Der Beschwerdeführer habe dadurch § 130 Abs. 1 Z. 16 i.V.m.
§ 35 Abs. 1 Z. 1 ASchG verletzt, weshalb über ihn eine Geldstrafe in Höhe von EUR 1.000.-- (Ersatzfreiheitsstrafe: 2 Tage) verhängt wurde.
In der Begründung des angefochtenen Bescheides wird u. a. ausgeführt, am 18. August 2009 habe der Bäckermeister J. L. eine Leiter verwendet, um Teig in die Teigteilmaschine hineinzuschieben. Der Teigzuführtrichter sei nicht geöffnet worden. Es sei daher die Maschine in Betrieb gewesen. Zwischen dem Hauptkolben und dem Maschinentrichter bzw. Maschinenrahmen würden sich Quetschstellen befinden. Die Maschine habe eine Bauhöhe, sodass sie bei der Bedienung vom Boden aus keine Gefahr darstelle, weil vom Boden aus die Quetschstellen nicht erreicht werden könnten. Der Unfall sei beim letzten Teig, der in die Maschine gekommen sei, passiert, als J. L. die Teigreste im Trichter hinuntergestrichen habe.
Die gegenständliche Teigteilmaschine sei von J. L. am 18. August 2009 nicht entsprechend den Herstellerangaben durch Bedienen vom Boden aus verwendet worden, sondern es sei bei der Bedienung der Teigteilmaschine eine Leiter von diesem Arbeitnehmer verwendet worden, sodass er ohne Öffnung des Trichters - damit würde die Maschine zum Stillstand kommen - in den Teigzuführtrichter gegriffen habe und so die Quetschstellen zwischen Hauptkolben und Maschinentrichter bzw. Maschinenrahmen erreicht habe. Es sei dadurch zu einer Verletzung der rechten Hand gekommen.
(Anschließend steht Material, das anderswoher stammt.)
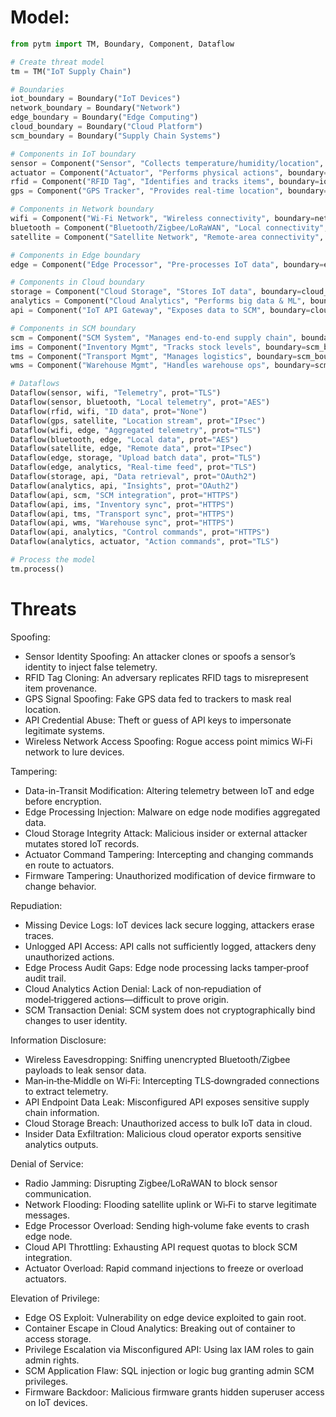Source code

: # Model:
```python
from pytm import TM, Boundary, Component, Dataflow

# Create threat model
tm = TM("IoT Supply Chain")

# Boundaries
iot_boundary = Boundary("IoT Devices")
network_boundary = Boundary("Network")
edge_boundary = Boundary("Edge Computing")
cloud_boundary = Boundary("Cloud Platform")
scm_boundary = Boundary("Supply Chain Systems")

# Components in IoT boundary
sensor = Component("Sensor", "Collects temperature/humidity/location", boundary=iot_boundary)
actuator = Component("Actuator", "Performs physical actions", boundary=iot_boundary)
rfid = Component("RFID Tag", "Identifies and tracks items", boundary=iot_boundary)
gps = Component("GPS Tracker", "Provides real-time location", boundary=iot_boundary)

# Components in Network boundary
wifi = Component("Wi-Fi Network", "Wireless connectivity", boundary=network_boundary)
bluetooth = Component("Bluetooth/Zigbee/LoRaWAN", "Local connectivity", boundary=network_boundary)
satellite = Component("Satellite Network", "Remote-area connectivity", boundary=network_boundary)

# Components in Edge boundary
edge = Component("Edge Processor", "Pre-processes IoT data", boundary=edge_boundary)

# Components in Cloud boundary
storage = Component("Cloud Storage", "Stores IoT data", boundary=cloud_boundary)
analytics = Component("Cloud Analytics", "Performs big data & ML", boundary=cloud_boundary)
api = Component("IoT API Gateway", "Exposes data to SCM", boundary=cloud_boundary)

# Components in SCM boundary
scm = Component("SCM System", "Manages end-to-end supply chain", boundary=scm_boundary)
ims = Component("Inventory Mgmt", "Tracks stock levels", boundary=scm_boundary)
tms = Component("Transport Mgmt", "Manages logistics", boundary=scm_boundary)
wms = Component("Warehouse Mgmt", "Handles warehouse ops", boundary=scm_boundary)

# Dataflows
Dataflow(sensor, wifi, "Telemetry", prot="TLS")
Dataflow(sensor, bluetooth, "Local telemetry", prot="AES")
Dataflow(rfid, wifi, "ID data", prot="None")
Dataflow(gps, satellite, "Location stream", prot="IPsec")
Dataflow(wifi, edge, "Aggregated telemetry", prot="TLS")
Dataflow(bluetooth, edge, "Local data", prot="AES")
Dataflow(satellite, edge, "Remote data", prot="IPsec")
Dataflow(edge, storage, "Upload batch data", prot="TLS")
Dataflow(edge, analytics, "Real-time feed", prot="TLS")
Dataflow(storage, api, "Data retrieval", prot="OAuth2")
Dataflow(analytics, api, "Insights", prot="OAuth2")
Dataflow(api, scm, "SCM integration", prot="HTTPS")
Dataflow(api, ims, "Inventory sync", prot="HTTPS")
Dataflow(api, tms, "Transport sync", prot="HTTPS")
Dataflow(api, wms, "Warehouse sync", prot="HTTPS")
Dataflow(api, analytics, "Control commands", prot="HTTPS")
Dataflow(analytics, actuator, "Action commands", prot="TLS")

# Process the model
tm.process()
```

# Threats

Spoofing:
- Sensor Identity Spoofing: An attacker clones or spoofs a sensor’s identity to inject false telemetry.
- RFID Tag Cloning: An adversary replicates RFID tags to misrepresent item provenance.
- GPS Signal Spoofing: Fake GPS data fed to trackers to mask real location.
- API Credential Abuse: Theft or guess of API keys to impersonate legitimate systems.
- Wireless Network Access Spoofing: Rogue access point mimics Wi‑Fi network to lure devices.

Tampering:
- Data-in-Transit Modification: Altering telemetry between IoT and edge before encryption.
- Edge Processing Injection: Malware on edge node modifies aggregated data.
- Cloud Storage Integrity Attack: Malicious insider or external attacker mutates stored IoT records.
- Actuator Command Tampering: Intercepting and changing commands en route to actuators.
- Firmware Tampering: Unauthorized modification of device firmware to change behavior.

Repudiation:
- Missing Device Logs: IoT devices lack secure logging, attackers erase traces.
- Unlogged API Access: API calls not sufficiently logged, attackers deny unauthorized actions.
- Edge Process Audit Gaps: Edge node processing lacks tamper‑proof audit trail.
- Cloud Analytics Action Denial: Lack of non‑repudiation of model‑triggered actions—difficult to prove origin.
- SCM Transaction Denial: SCM system does not cryptographically bind changes to user identity.

Information Disclosure:
- Wireless Eavesdropping: Sniffing unencrypted Bluetooth/Zigbee payloads to leak sensor data.
- Man‑in‑the‑Middle on Wi‑Fi: Intercepting TLS‑downgraded connections to extract telemetry.
- API Endpoint Data Leak: Misconfigured API exposes sensitive supply chain information.
- Cloud Storage Breach: Unauthorized access to bulk IoT data in cloud.
- Insider Data Exfiltration: Malicious cloud operator exports sensitive analytics outputs.

Denial of Service:
- Radio Jamming: Disrupting Zigbee/LoRaWAN to block sensor communication.
- Network Flooding: Flooding satellite uplink or Wi‑Fi to starve legitimate messages.
- Edge Processor Overload: Sending high‑volume fake events to crash edge node.
- Cloud API Throttling: Exhausting API request quotas to block SCM integration.
- Actuator Overload: Rapid command injections to freeze or overload actuators.

Elevation of Privilege:
- Edge OS Exploit: Vulnerability on edge device exploited to gain root.
- Container Escape in Cloud Analytics: Breaking out of container to access storage.
- Privilege Escalation via Misconfigured API: Using lax IAM roles to gain admin rights.
- SCM Application Flaw: SQL injection or logic bug granting admin SCM privileges.
- Firmware Backdoor: Malicious firmware grants hidden superuser access on IoT devices.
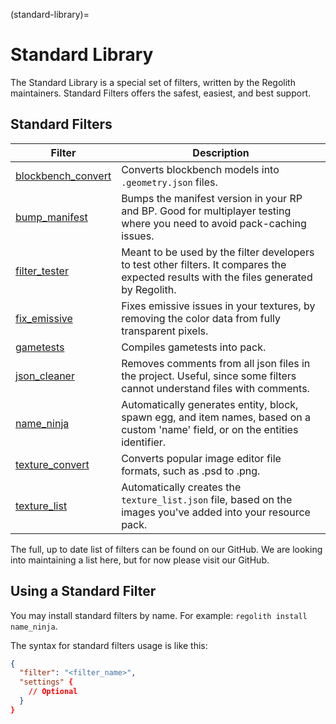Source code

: (standard-library)=
# Standard Library

The Standard Library is a special set of filters, written by the Regolith maintainers. Standard Filters offers the safest, easiest, and best support.

## Standard Filters

| Filter | Description |
| ------ | ----------- |
| [blockbench_convert](https://github.com/Bedrock-OSS/regolith-filters/tree/master/blockbench_convert) | Converts blockbench models into `.geometry.json` files. |
| [bump_manifest](https://github.com/Bedrock-OSS/regolith-filters/tree/master/bump_manifest) | Bumps the manifest version in your RP and BP. Good for multiplayer testing where you need to avoid pack-caching issues. |
| [filter_tester](https://github.com/Bedrock-OSS/regolith-filters/tree/master/filter_tester) | Meant to be used by the filter developers to test other filters. It compares the expected results with the files generated by Regolith. |
| [fix_emissive](https://github.com/Bedrock-OSS/regolith-filters/tree/master/fix_emissive) | Fixes emissive issues in your textures, by removing the color data from fully transparent pixels. |
| [gametests](https://github.com/Bedrock-OSS/regolith-filters/tree/master/gametests) | Compiles gametests into pack. |
| [json_cleaner](https://github.com/Bedrock-OSS/regolith-filters/tree/master/json_cleaner) | Removes comments from all json files in the project. Useful, since some filters cannot understand files with comments. |
| [name_ninja](https://github.com/Bedrock-OSS/regolith-filters/tree/master/name_ninja) | Automatically generates entity, block, spawn egg, and item names, based on a custom 'name' field, or on the entities identifier. |
| [texture_convert](https://github.com/Bedrock-OSS/regolith-filters/tree/master/texture_convert) | Converts popular image editor file formats, such as .psd to .png. |
| [texture_list](https://github.com/Bedrock-OSS/regolith-filters/tree/master/texture_list) | Automatically creates the `texture_list.json` file, based on the images you've added into your resource pack. |

The full, up to date list of filters can be found on our GitHub. We are looking into maintaining a list here, but for now please visit our GitHub.

## Using a Standard Filter

You may install standard filters by name. For example: `regolith install name_ninja`.

The syntax for standard filters usage is like this:

```json
{
  "filter": "<filter_name>",
  "settings" {
    // Optional
  }
}
```
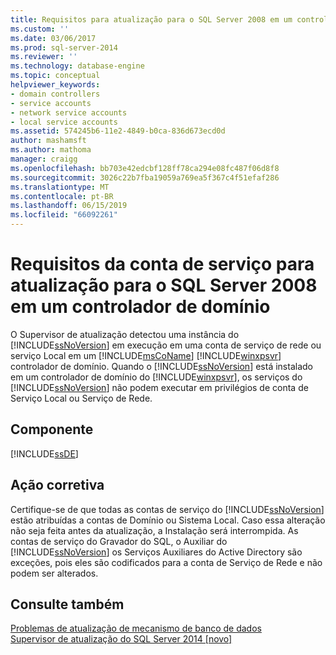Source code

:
 ```yaml
---
title: Requisitos para atualização para o SQL Server 2008 em um controlador de domínio da conta de serviço | Microsoft Docs
ms.custom: ''
ms.date: 03/06/2017
ms.prod: sql-server-2014
ms.reviewer: ''
ms.technology: database-engine
ms.topic: conceptual
helpviewer_keywords:
- domain controllers
- service accounts
- network service accounts
- local service accounts
ms.assetid: 574245b6-11e2-4849-b0ca-836d673ecd0d
author: mashamsft
ms.author: mathoma
manager: craigg
ms.openlocfilehash: bb703e42edcbf128ff78ca294e08fc487f06d8f8
ms.sourcegitcommit: 3026c22b7fba19059a769ea5f367c4f51efaf286
ms.translationtype: MT
ms.contentlocale: pt-BR
ms.lasthandoff: 06/15/2019
ms.locfileid: "66092261"
---
```

# <a name="service-account-requirements-for-upgrading-to-sql-server-2008-on-a-domain-controller"></a>Requisitos da conta de serviço para atualização para o SQL Server 2008 em um controlador de domínio
  O Supervisor de atualização detectou uma instância do [!INCLUDE[ssNoVersion](../../includes/ssnoversion-md.md)] em execução em uma conta de serviço de rede ou serviço Local em um [!INCLUDE[msCoName](../../includes/msconame-md.md)] [!INCLUDE[winxpsvr](../../includes/winxpsvr-md.md)] controlador de domínio. Quando o [!INCLUDE[ssNoVersion](../../includes/ssnoversion-md.md)] está instalado em um controlador de domínio do [!INCLUDE[winxpsvr](../../includes/winxpsvr-md.md)], os serviços do [!INCLUDE[ssNoVersion](../../includes/ssnoversion-md.md)] não podem executar em privilégios de conta de Serviço Local ou Serviço de Rede.  
  
## <a name="component"></a>Componente  
 [!INCLUDE[ssDE](../../includes/ssde-md.md)]  
  
## <a name="corrective-action"></a>Ação corretiva  
 Certifique-se de que todas as contas de serviço do [!INCLUDE[ssNoVersion](../../includes/ssnoversion-md.md)] estão atribuídas a contas de Domínio ou Sistema Local. Caso essa alteração não seja feita antes da atualização, a Instalação será interrompida. As contas de serviço do Gravador do SQL, o Auxiliar do [!INCLUDE[ssNoVersion](../../includes/ssnoversion-md.md)] os Serviços Auxiliares do Active Directory são exceções, pois eles são codificados para a conta de Serviço de Rede e não podem ser alterados.  
  
## <a name="see-also"></a>Consulte também  
 [Problemas de atualização de mecanismo de banco de dados](../../../2014/sql-server/install/database-engine-upgrade-issues.md)   
 [Supervisor de atualização do SQL Server 2014 &#91;novo&#93;](sql-server-2014-upgrade-advisor.md)  
  
  
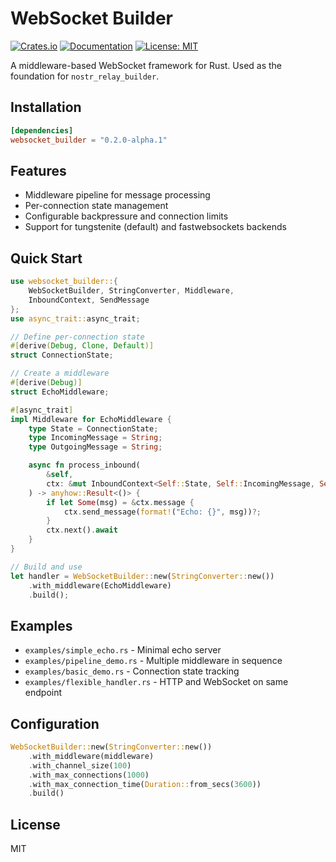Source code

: # WebSocket Builder

[![Crates.io](https://img.shields.io/crates/v/websocket_builder.svg)](https://crates.io/crates/websocket_builder)
[![Documentation](https://docs.rs/websocket_builder/badge.svg)](https://docs.rs/websocket_builder)
[![License: MIT](https://img.shields.io/badge/License-MIT-yellow.svg)](https://opensource.org/licenses/MIT)

A middleware-based WebSocket framework for Rust. Used as the foundation for `nostr_relay_builder`.

## Installation

```toml
[dependencies]
websocket_builder = "0.2.0-alpha.1"
```

## Features

- Middleware pipeline for message processing
- Per-connection state management
- Configurable backpressure and connection limits
- Support for tungstenite (default) and fastwebsockets backends

## Quick Start

```rust
use websocket_builder::{
    WebSocketBuilder, StringConverter, Middleware, 
    InboundContext, SendMessage
};
use async_trait::async_trait;

// Define per-connection state
#[derive(Debug, Clone, Default)]
struct ConnectionState;

// Create a middleware
#[derive(Debug)]
struct EchoMiddleware;

#[async_trait]
impl Middleware for EchoMiddleware {
    type State = ConnectionState;
    type IncomingMessage = String;
    type OutgoingMessage = String;

    async fn process_inbound(
        &self,
        ctx: &mut InboundContext<Self::State, Self::IncomingMessage, Self::OutgoingMessage>,
    ) -> anyhow::Result<()> {
        if let Some(msg) = &ctx.message {
            ctx.send_message(format!("Echo: {}", msg))?;
        }
        ctx.next().await
    }
}

// Build and use
let handler = WebSocketBuilder::new(StringConverter::new())
    .with_middleware(EchoMiddleware)
    .build();
```

## Examples

- `examples/simple_echo.rs` - Minimal echo server
- `examples/pipeline_demo.rs` - Multiple middleware in sequence
- `examples/basic_demo.rs` - Connection state tracking
- `examples/flexible_handler.rs` - HTTP and WebSocket on same endpoint

## Configuration

```rust
WebSocketBuilder::new(StringConverter::new())
    .with_middleware(middleware)
    .with_channel_size(100)
    .with_max_connections(1000)
    .with_max_connection_time(Duration::from_secs(3600))
    .build()
```

## License

MIT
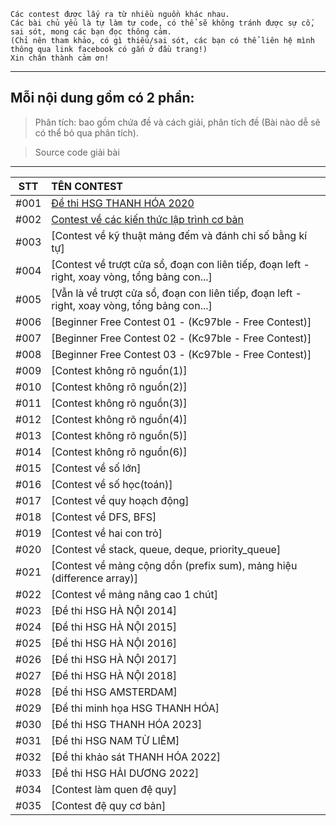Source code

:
 ```
Các contest được lấy ra từ nhiều nguồn khác nhau.
Các bài chủ yếu là tự làm tự code, có thể sẽ không tránh được sự cố, sai sót, mong các bạn đọc thông cảm.
(Chỉ nên tham khảo, có gì thiếu/sai sót, các bạn có thể liên hệ mình thông qua link facebook có gắn ở đầu trang!)
Xin chân thành cảm ơn!
```
-----
## Mỗi nội dung gồm có 2 phần:
> Phân tích: bao gồm chứa đề và cách giải, phân tích đề (Bài nào dễ sẽ có thể bỏ qua phân tích).

> Source code giải bài
---
|STT|TÊN CONTEST|
|:---:|:---|
|#001|[Đề thi HSG THANH HÓA 2020](https://github.com/VanHoang110802/Competitive_Programming/tree/main/Contest/%23001%20Contest1)|
|#002|[Contest về các kiến thức lập trình cơ bản](https://github.com/VanHoang110802/Competitive_Programming/tree/main/Contest/%23002%20Contest2)|
|#003|[Contest về kỹ thuật mảng đếm và đánh chỉ số bằng kí tự]|
|#004|[Contest về trượt cửa sổ, đoạn con liên tiếp, đoạn left - right, xoay vòng, tổng bảng con...]|
|#005|[Vẫn là về trượt cửa sổ, đoạn con liên tiếp, đoạn left - right, xoay vòng, tổng bảng con...]|
|#006|[Beginner Free Contest 01 - (Kc97ble - Free Contest)]|
|#007|[Beginner Free Contest 02 - (Kc97ble - Free Contest)]|
|#008|[Beginner Free Contest 03 - (Kc97ble - Free Contest)]|
|#009|[Contest không rõ nguồn(1)]|
|#010|[Contest không rõ nguồn(2)]|
|#011|[Contest không rõ nguồn(3)]|
|#012|[Contest không rõ nguồn(4)]|
|#013|[Contest không rõ nguồn(5)]|
|#014|[Contest không rõ nguồn(6)]|
|#015|[Contest về số lớn]|
|#016|[Contest về số học(toán)]|
|#017|[Contest về quy hoạch động]|
|#018|[Contest về DFS, BFS]|
|#019|[Contest về hai con trỏ]|
|#020|[Contest về stack, queue, deque, priority_queue]|
|#021|[Contest về mảng cộng dồn (prefix sum), mảng hiệu (difference array)]|
|#022|[Contest về mảng nâng cao 1 chút]|
|#023|[Đề thi HSG HÀ NỘI 2014]|
|#024|[Đề thi HSG HÀ NỘI 2015]|
|#025|[Đề thi HSG HÀ NỘI 2016]|
|#026|[Đề thi HSG HÀ NỘI 2017]|
|#027|[Đề thi HSG HÀ NỘI 2018]|
|#028|[Đề thi HSG AMSTERDAM]|
|#029|[Đề thi minh họa HSG THANH HÓA]|
|#030|[Đề thi HSG THANH HÓA 2023]|
|#031|[Đề thi HSG NAM TỪ LIÊM]|
|#032|[Đề thi khảo sát THANH HÓA 2022]|
|#033|[Đề thi HSG HẢI DƯƠNG 2022]|
|#034|[Contest làm quen đệ quy]|
|#035|[Contest đệ quy cơ bản]|


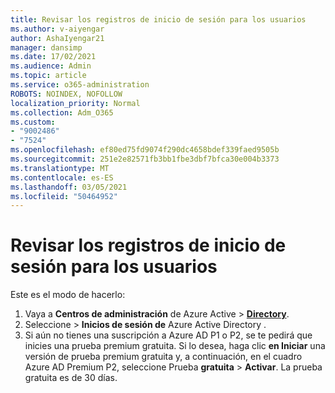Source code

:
 ```yaml
---
title: Revisar los registros de inicio de sesión para los usuarios
ms.author: v-aiyengar
author: AshaIyengar21
manager: dansimp
ms.date: 17/02/2021
ms.audience: Admin
ms.topic: article
ms.service: o365-administration
ROBOTS: NOINDEX, NOFOLLOW
localization_priority: Normal
ms.collection: Adm_O365
ms.custom:
- "9002486"
- "7524"
ms.openlocfilehash: ef80ed75fd9074f290dc4658bdef339faed9505b
ms.sourcegitcommit: 251e2e82571fb3bb1fbe3dbf7bfca30e004b3373
ms.translationtype: MT
ms.contentlocale: es-ES
ms.lasthandoff: 03/05/2021
ms.locfileid: "50464952"
---
```

# <a name="review-sign-in-logs-for-users"></a>Revisar los registros de inicio de sesión para los usuarios

Este es el modo de hacerlo:

1. Vaya a **Centros de administración** de Azure Active  >  **[Directory](https://go.microsoft.com/fwlink/p/?linkid=2067268)**.
1. Seleccione   >  **Inicios de sesión de** Azure Active Directory .
1. Si aún no tienes una suscripción a Azure AD P1 o P2, se te pedirá que inicies una prueba premium gratuita. Si lo desea, haga clic **en Iniciar** una versión de prueba premium gratuita y, a continuación, en el cuadro Azure AD Premium P2, seleccione Prueba **gratuita**  >  **Activar**. La prueba gratuita es de 30 días.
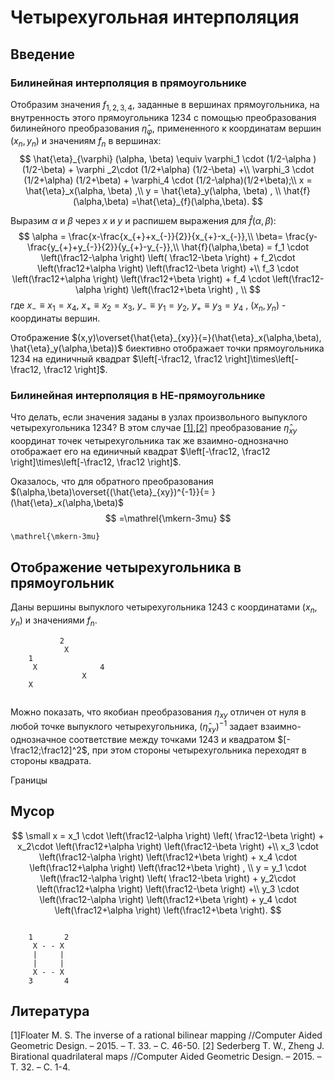 # Четырехугольная интерполяция

## Введение

### Билинейная интерполяция в прямоугольнике
Отобразим значения $f_{1,2,3,4}$, заданные  в вершинах прямоугольника, на внутренность этого прямоугольника $1234$ с помощью преобразования билинейного преобразования $\hat{\eta}_{\varphi}$, примененного к координатам вершин $(x_n,y_n)$ и значениям $f_n$  в вершинах:
$$
\hat{\eta}_{\varphi} (\alpha, \beta) \equiv
  \varphi_1 \cdot (1/2-\alpha )  (1/2-\beta) +  \varphi _2\cdot (1/2+\alpha) (1/2-\beta)  +\\
  \varphi_3  \cdot (1/2+\alpha) (1/2+\beta)  + \varphi_4 \cdot  (1/2-\alpha)(1/2+\beta);\\
x = \hat{\eta}_x(\alpha, \beta) ,\\
y = \hat{\eta}_y(\alpha, \beta) , \\
\hat{f}(\alpha,\beta) =\hat{\eta}_{f}(\alpha,\beta).
$$

Выразим $\alpha$ и $\beta$ через $x$ и $y$ и распишем выражения для $\hat{f}(\alpha,\beta)$:
$$
\alpha = \frac{x-\frac{x_{+}+x_{-}}{2}}{x_{+}-x_{-}},\\
\beta= \frac{y-\frac{y_{+}+y_{-}}{2}}{y_{+}-y_{-}},\\
\hat{f}(\alpha,\beta) = 
   f_1 \cdot \left(\frac12-\alpha \right)  \left( \frac12-\beta \right) +
   f_2\cdot \left(\frac12+\alpha \right)   \left(\frac12-\beta \right)  +\\
   f_3  \cdot \left(\frac12+\alpha \right)  \left(\frac12+\beta \right)  + 
   f_4 \cdot  \left(\frac12-\alpha \right) \left(\frac12+\beta \right) , \\
$$
где $x_{-}\equiv x_1= x_4$, $x_{+} \equiv x_2=x_3$,  $y_{-} \equiv y_1=y_2$,  $y_{+} \equiv y_3=y_4$ ,  $(x_n,y_n)$ - координаты вершин.

Отображение $(x,y)\overset{\hat{\eta}_{xy}}{=}(\hat{\eta}_x(\alpha,\beta), \hat{\eta}_y(\alpha,\beta))$ биективно отображает точки прямоугольника 1234 на единичный квадрат $\left[-\frac12, \frac12 \right]\times\left[-\frac12, \frac12 \right]$.

### Билинейная интерполяция в НЕ-прямоугольнике
Что делать, если значения заданы в узлах произвольного  выпуклого четырехугольника $1234$? В этом случае [[1]](#1),[[2]](#2) преобразование $\hat{\eta}_{xy}$ координат точек четырехугольника так же взаимно-однозначно отображает его на единичный квадрат $\left[-\frac12, \frac12 \right]\times\left[-\frac12, \frac12 \right]$.

Оказалось, что для обратного преобразования $(\alpha,\beta)\overset{(\hat{\eta}_{xy})^{-1}}{=  }(\hat{\eta}_x(\alpha,\beta)$
$$
=\mathrel{\mkern-3mu} 
$$
```
\mathrel{\mkern-3mu}
```

## Отображение четырехугольника в прямоугольник
Даны  вершины выпуклого четырехугольника $1243$  с координатами $(x_n,y_n)$ и значениями $f_n$. 

```ascii
           2
            X                                
    1 
     X              4
                X
    X
   
```



Можно показать, что якобиан преобразования $\eta_{xy}$ отличен от нуля в любой точке выпуклого четырехугольника,   $(\hat{\eta}_{xy})^{-1}$ задает взаимно-однозначное соответствие между точками  $1243$ и квадратом $[-\frac12;\frac12]^2$, при этом стороны четырехугольника переходят в стороны квадрата.


Границы

## Мусор
$$ 
\small
x = 
   x_1 \cdot \left(\frac12-\alpha \right)  \left( \frac12-\beta \right) +
   x_2\cdot \left(\frac12+\alpha \right)   \left(\frac12-\beta \right)  +\\
   x_3  \cdot \left(\frac12-\alpha \right)  \left(\frac12+\beta \right)  + 
   x_4 \cdot  \left(\frac12+\alpha \right) \left(\frac12+\beta \right) , \\
 y = 
   y_1 \cdot \left(\frac12-\alpha \right)  \left( \frac12-\beta \right) +
   y_2\cdot \left(\frac12+\alpha \right)   \left(\frac12-\beta \right)  +\\ 
   y_3  \cdot \left(\frac12-\alpha \right)  \left(\frac12+\beta \right)  + 
   y_4 \cdot  \left(\frac12+\alpha \right) \left(\frac12+\beta \right).
$$


```ascii

    1       2
     X - - X
     |     |
     |     |
     X - - X
    3       4
   ```


## Литература
<a id="1">[1]</a>Floater M. S. The inverse of a rational bilinear mapping //Computer Aided Geometric Design. – 2015. – Т. 33. – С. 46-50.
<a id="2">[2]</a> Sederberg T. W., Zheng J. Birational quadrilateral maps //Computer Aided Geometric Design. – 2015. – Т. 32. – С. 1-4.


<!--stackedit_data:
eyJoaXN0b3J5IjpbLTE1MjgyNzIyNywtMTgxNDA0MjYyNCwyMj
E0Njc2MDQsMTM5MzI4MzQ1LDEzNzAzMzg5NzQsMTI1MzkyNzEx
OSwyMTA2ODI4NTg1LDEyMjc5OTc0OTcsLTE0MTkyMDQ1MjQsLT
EwNTU1NDk0MjMsLTE5Mjg3ODIwMjgsNzA5NDM1MTg2LDYwNDQ4
NTQ5NSwxNDU5MDE2MjIwLDE5MTA3MTM1NDcsMjc4OTAzNzUxLD
E3ODU4Mzk3NDksLTE5NzcxMjUzNDksLTE0NzQ2MDQ2OTAsMTI1
ODgxMTU5NF19
-->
Gegen diesen Bescheid richtet sich die vorliegende Beschwerde, in der Rechtswidrigkeit des Inhaltes geltend gemacht werden.
Die belangte Behörde legte die Akten des Verwaltungsverfahrens vor und erstattete eine Gegenschrift, in der sie die kostenpflichtige Abweisung der Beschwerde beantragte.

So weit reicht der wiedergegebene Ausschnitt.